=== EXERCISE ===
Each line of the data below that contains "незаполненным" must be copied.
Segment Open
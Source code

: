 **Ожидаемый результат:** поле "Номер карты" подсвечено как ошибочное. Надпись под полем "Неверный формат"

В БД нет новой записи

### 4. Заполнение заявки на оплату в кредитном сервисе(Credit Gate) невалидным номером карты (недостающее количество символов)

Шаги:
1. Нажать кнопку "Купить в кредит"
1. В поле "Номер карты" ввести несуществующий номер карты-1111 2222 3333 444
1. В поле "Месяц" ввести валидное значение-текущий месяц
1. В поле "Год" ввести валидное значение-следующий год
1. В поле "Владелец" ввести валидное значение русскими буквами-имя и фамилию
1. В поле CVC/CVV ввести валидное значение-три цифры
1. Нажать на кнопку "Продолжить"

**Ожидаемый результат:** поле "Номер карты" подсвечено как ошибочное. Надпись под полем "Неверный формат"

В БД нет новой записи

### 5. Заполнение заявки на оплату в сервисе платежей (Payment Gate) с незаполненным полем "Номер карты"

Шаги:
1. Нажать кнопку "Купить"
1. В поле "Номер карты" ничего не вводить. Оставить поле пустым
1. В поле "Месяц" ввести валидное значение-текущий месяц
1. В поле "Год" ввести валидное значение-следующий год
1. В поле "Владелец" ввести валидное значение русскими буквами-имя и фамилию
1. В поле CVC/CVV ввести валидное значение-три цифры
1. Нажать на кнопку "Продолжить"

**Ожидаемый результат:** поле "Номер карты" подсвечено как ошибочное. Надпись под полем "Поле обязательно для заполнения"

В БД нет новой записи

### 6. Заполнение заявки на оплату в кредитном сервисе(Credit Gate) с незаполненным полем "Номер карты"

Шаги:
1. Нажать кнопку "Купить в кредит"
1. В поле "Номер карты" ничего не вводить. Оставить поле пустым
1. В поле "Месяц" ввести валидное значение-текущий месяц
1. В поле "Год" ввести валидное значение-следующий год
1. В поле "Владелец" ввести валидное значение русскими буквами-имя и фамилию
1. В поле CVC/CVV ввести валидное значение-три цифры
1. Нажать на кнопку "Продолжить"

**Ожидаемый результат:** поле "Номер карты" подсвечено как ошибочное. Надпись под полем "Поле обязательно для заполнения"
Segment Closed
=== RESULT OF THE EXERCISE ===
### 5. Заполнение заявки на оплату в сервисе платежей (Payment Gate) с незаполненным полем "Номер карты"
### 6. Заполнение заявки на оплату в кредитном сервисе(Credit Gate) с незаполненным полем "Номер карты"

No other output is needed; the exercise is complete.